Moore gives a decent performance in his first outing as Bond, the tongue-in-cheek quips and one-liners coming thick and fast. He doesn’t display the same killer instinct as Connery although he is quite handy with an improvised flamethrower. All in all, there’s the basis of a good character. This is also the fifth film to feature Felix Leiter and the fifth actor to portray the character (David Hedison, who will return to the role in License To Kill). Hedison’s performance is very decent (which might be why he was asked back to the role, albeit after sixteen years).

Yaphet Kotto makes for a powerful villain- his mask of philanthropy hides heroin growing and distribution. His obsession with Solitaire and his desire for control over her is unnerving. Jane Seymour gives a luminous performance as tarot reader Solitaire. Her powers are linked to her purity and, when seduced by Bond (in a clever little sequence involving fixing the tarot deck), she is unable to read the cards.  She does then become very much a damsel-in-distress, reliant on Bond to rescue her, which slightly lessens the impact.

The sequence where Bond outmanoeuvres the San Monique police in a rickety old double-decker bus is still impressive. The stunt at the farm, where Bond runs across the ravenous alligators and crocodiles, is still impressive (all the more so for being done by a stuntman for real)

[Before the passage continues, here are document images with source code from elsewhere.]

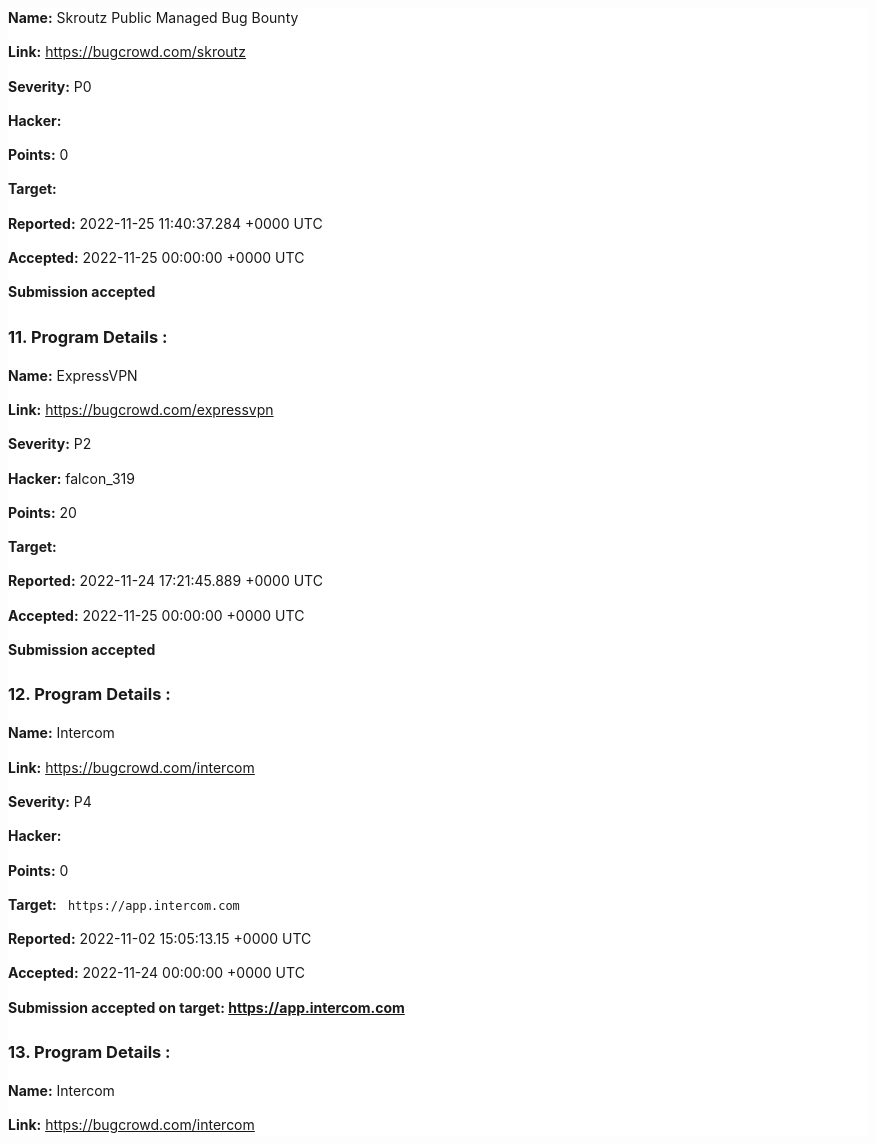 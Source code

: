 **Name:** Skroutz Public Managed Bug Bounty 

 **Link:** <https://bugcrowd.com/skroutz> 

 **Severity:** P0 

 **Hacker:**  

 **Points:** 0 

 **Target:** ` ` 

 **Reported:** 2022-11-25 11:40:37.284 +0000 UTC 

 **Accepted:** 2022-11-25 00:00:00 +0000 UTC 

 **Submission accepted** 

### 11. Program Details : 

**Name:** ExpressVPN 

 **Link:** <https://bugcrowd.com/expressvpn> 

 **Severity:** P2 

 **Hacker:** falcon_319 

 **Points:** 20 

 **Target:** ` ` 

 **Reported:** 2022-11-24 17:21:45.889 +0000 UTC 

 **Accepted:** 2022-11-25 00:00:00 +0000 UTC 

 **Submission accepted** 

### 12. Program Details : 

**Name:** Intercom 

 **Link:** <https://bugcrowd.com/intercom> 

 **Severity:** P4 

 **Hacker:**  

 **Points:** 0 

 **Target:** ` https://app.intercom.com` 

 **Reported:** 2022-11-02 15:05:13.15 +0000 UTC 

 **Accepted:** 2022-11-24 00:00:00 +0000 UTC 

 **Submission accepted on target: https://app.intercom.com** 

### 13. Program Details : 

**Name:** Intercom 

 **Link:** <https://bugcrowd.com/intercom>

We then get to one of the big missteps of the film: Sheriff JW Pepper (Clifton James). A stereotypical racist redneck sheriff and about as funny as trapping your fingers in a car door.  The boat chase then lapses into cheap slapstick which skews from the original macabre tone. This was the age of the blaxpoitation movie which is writ large all over this film: Mr Big (and several others) refer to Bond as a ‘honky’ and he’s criticised for being ‘a white face in Harlem’. It’s unlikely that a film this consciously racist- in all its forms- would be made in these more politically correct times.

There are several effects that haven’t stood the test of time- TeeHee’s prosthesis, some of the rubber snakes for the voodoo ceremonies and the inflated Kananga at the end- but on the whole it’s a decent film, well-acted (for the most part) and a heady mix of sorcery and spydom.